START The data

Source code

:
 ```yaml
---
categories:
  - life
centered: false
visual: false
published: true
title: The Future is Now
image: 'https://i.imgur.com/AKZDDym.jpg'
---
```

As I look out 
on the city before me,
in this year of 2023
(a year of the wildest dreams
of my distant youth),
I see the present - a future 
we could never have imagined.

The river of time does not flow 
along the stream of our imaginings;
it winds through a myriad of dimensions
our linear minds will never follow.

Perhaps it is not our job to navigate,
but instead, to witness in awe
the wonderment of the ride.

END The data

→ **What is being asked**
Looking at the records, state how many lines contain "year" and write nothing besides that number.

→ **Solved exercise**
2